Rethinking Remembrance Day

Remembrance Day is primarily about Britain and its antiquated sense of empire.

comment1On Sunday, British Prime Minister David Cameron made the point that this year’s Remembrance Day took on particular significance given that 2014 marks not only a century since the outbreak of the First World War, but also 70 years since the D-Day landings, as well as the end of Britain’s conflict in Afghanistan. And, in making this apparently innocuous link, he revealed what Remembrance Day is really about.

It is not about the First World War – despite still being tied to the eleventh minute of the eleventh hour of the eleventh day of the eleventh month, it has lost its original, unique correspondence to that conflict. And it is not necessarily even about remembering fallen soldiers, either – whatever the rights and wrongs of commemorating warfare in this way, I am not trying to get into a discussion here on whether Remembrance Day should take place at all in a more general sense.

Remembrance Day is primarily about Britain. To be more precise, it is about Britain’s antiquated (or very current, depending on how you look at things) sense of empire. The objections to Britain’s neo-colonialist urges, as expressed in the recent conflicts in Iraq and Afghanistan, are equally valid when it comes to the way in which Britain remembers the First World War today. In referring to Afghanistan in the same breath as the First World War, Cameron made explicit that which was already implicitly known: Remembrance Day is about empire, and, to a lesser extent, about monarchy, the symbolic head of the empire – two concepts which, to a large degree, come as a pair. The Queen, of course, takes pride of place in Britain’s Remembrance Day, the literal incarnation of the traditional British values being celebrated there. But what does Britain stand for? The answer to that question would probably be a very different one in this country than in Britain, and it is in this context that we must rethink how Ireland itself handles Remembrance Day, which means negotiating the difficult relationship with Britain.

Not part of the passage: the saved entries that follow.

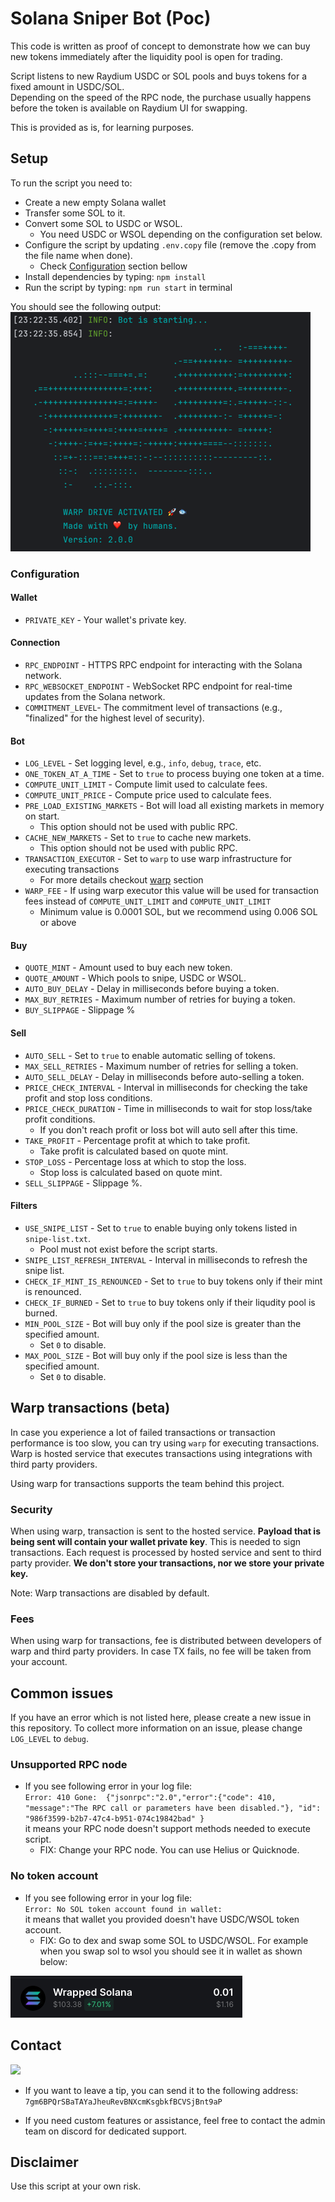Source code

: 
# Solana Sniper Bot (Poc)
This code is written as proof of concept to demonstrate how we can buy new tokens immediately after the liquidity pool is open for trading.

Script listens to new Raydium USDC or SOL pools and buys tokens for a fixed amount in USDC/SOL.  
Depending on the speed of the RPC node, the purchase usually happens before the token is available on Raydium UI for swapping.

This is provided as is, for learning purposes.

## Setup
To run the script you need to:
- Create a new empty Solana wallet
- Transfer some SOL to it.
- Convert some SOL to USDC or WSOL.
  - You need USDC or WSOL depending on the configuration set below.
- Configure the script by updating `.env.copy` file (remove the .copy from the file name when done).
  - Check [Configuration](#configuration) section bellow
- Install dependencies by typing: `npm install`
- Run the script by typing: `npm run start` in terminal

You should see the following output:  
![output](readme/output.png)

### Configuration

#### Wallet
- `PRIVATE_KEY` - Your wallet's private key.

#### Connection
- `RPC_ENDPOINT` - HTTPS RPC endpoint for interacting with the Solana network.
- `RPC_WEBSOCKET_ENDPOINT` - WebSocket RPC endpoint for real-time updates from the Solana network.
- `COMMITMENT_LEVEL`- The commitment level of transactions (e.g., "finalized" for the highest level of security).

#### Bot
- `LOG_LEVEL` - Set logging level, e.g., `info`, `debug`, `trace`, etc.
- `ONE_TOKEN_AT_A_TIME` - Set to `true` to process buying one token at a time.
- `COMPUTE_UNIT_LIMIT` - Compute limit used to calculate fees.
- `COMPUTE_UNIT_PRICE` - Compute price used to calculate fees.
- `PRE_LOAD_EXISTING_MARKETS` - Bot will load all existing markets in memory on start.
  - This option should not be used with public RPC.
- `CACHE_NEW_MARKETS` - Set to `true` to cache new markets.
  - This option should not be used with public RPC.
- `TRANSACTION_EXECUTOR` - Set to `warp` to use warp infrastructure for executing transactions
  - For more details checkout [warp](#warp-transactions-beta) section
- `WARP_FEE` - If using warp executor this value will be used for transaction fees instead of `COMPUTE_UNIT_LIMIT` and `COMPUTE_UNIT_LIMIT`
  - Minimum value is 0.0001 SOL, but we recommend using 0.006 SOL or above 
#### Buy
- `QUOTE_MINT` - Amount used to buy each new token.
- `QUOTE_AMOUNT` - Which pools to snipe, USDC or WSOL.
- `AUTO_BUY_DELAY` - Delay in milliseconds before buying a token.
- `MAX_BUY_RETRIES` - Maximum number of retries for buying a token.
- `BUY_SLIPPAGE` - Slippage %

#### Sell
- `AUTO_SELL` - Set to `true` to enable automatic selling of tokens.
- `MAX_SELL_RETRIES` - Maximum number of retries for selling a token.
- `AUTO_SELL_DELAY` -  Delay in milliseconds before auto-selling a token.
- `PRICE_CHECK_INTERVAL` - Interval in milliseconds for checking the take profit and stop loss conditions.
- `PRICE_CHECK_DURATION` - Time in milliseconds to wait for stop loss/take profit conditions.
  - If you don't reach profit or loss bot will auto sell after this time.
- `TAKE_PROFIT` - Percentage profit at which to take profit.
  - Take profit is calculated based on quote mint.
- `STOP_LOSS` - Percentage loss at which to stop the loss.
  - Stop loss is calculated based on quote mint.
- `SELL_SLIPPAGE` - Slippage %.

#### Filters
- `USE_SNIPE_LIST` - Set to `true` to enable buying only tokens listed in `snipe-list.txt`.
  - Pool must not exist before the script starts.
- `SNIPE_LIST_REFRESH_INTERVAL` - Interval in milliseconds to refresh the snipe list.
- `CHECK_IF_MINT_IS_RENOUNCED` - Set to `true` to buy tokens only if their mint is renounced.
- `CHECK_IF_BURNED` - Set to `true` to buy tokens only if their liqudity pool is burned.
- `MIN_POOL_SIZE` - Bot will buy only if the pool size is greater than the specified amount.
  - Set `0` to disable.
- `MAX_POOL_SIZE` - Bot will buy only if the pool size is less than the specified amount.
  - Set `0` to disable.

## Warp transactions (beta)
In case you experience a lot of failed transactions or transaction performance is too slow, you can try using `warp` for executing transactions.
Warp is hosted service that executes transactions using integrations with third party providers.

Using warp for transactions supports the team behind this project.

### Security
When using warp, transaction is sent to the hosted service.
**Payload that is being sent will contain your wallet private key**. This is needed to sign transactions.
Each request is processed by hosted service and sent to third party provider.
**We don't store your transactions, nor we store your private key.**

Note: Warp transactions are disabled by default.

### Fees
When using warp for transactions, fee is distributed between developers of warp and third party providers.
In case TX fails, no fee will be taken from your account.

## Common issues
If you have an error which is not listed here, please create a new issue in this repository.
To collect more information on an issue, please change `LOG_LEVEL` to `debug`.

### Unsupported RPC node
- If you see following error in your log file:  
  `Error: 410 Gone:  {"jsonrpc":"2.0","error":{"code": 410, "message":"The RPC call or parameters have been disabled."}, "id": "986f3599-b2b7-47c4-b951-074c19842bad" }`  
  it means your RPC node doesn't support methods needed to execute script.
  - FIX: Change your RPC node. You can use Helius or Quicknode.

### No token account
- If you see following error in your log file:  
  `Error: No SOL token account found in wallet: `  
  it means that wallet you provided doesn't have USDC/WSOL token account.
  - FIX: Go to dex and swap some SOL to USDC/WSOL. For example when you swap sol to wsol you should see it in wallet as shown below:

![wsol](readme/wsol.png)

## Contact
[![](https://img.shields.io/discord/1201826085655023616?color=5865F2&logo=Discord&style=flat-square)](https://discord.gg/xYUETCA2aP)

- If you want to leave a tip, you can send it to the following address:
`7gm6BPQrSBaTAYaJheuRevBNXcmKsgbkfBCVSjBnt9aP`

- If you need custom features or assistance, feel free to contact the admin team on discord for dedicated support.

## Disclaimer

Use this script at your own risk.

For Britain, Remembrance Day is all about remembering “the good old days”, turning back the clock to the era of the First World War when Britain was a world power; in this context the ambiguity surrounding the term “The Great War” becomes all the more significant. There is a nagging sense that, somewhere beneath the layers of pomp and ceremony, the core of Remembrance Day has shifted from mourning loss of life to nostalgia for imperialistic grandeur. From respecting the deaths of many British soldiers, Remembrance Day now serves to arm the British Armed Forces with an infallibility which brushes under the carpet its role in imperialistic expansion and brutality, silencing those dissenters who refuse to submit to revisionism. The objection of James McClean, a Championship football player from Derry, to wearing the apparently obligatory poppy during this weekend’s fixtures revealed the jingoistic, knee-jerk response to any sort of deviation from the party line, despite his eloquent and well-reasoned explanation that the uncomfortable extolling of the British Army did not sit well with him on a personal level.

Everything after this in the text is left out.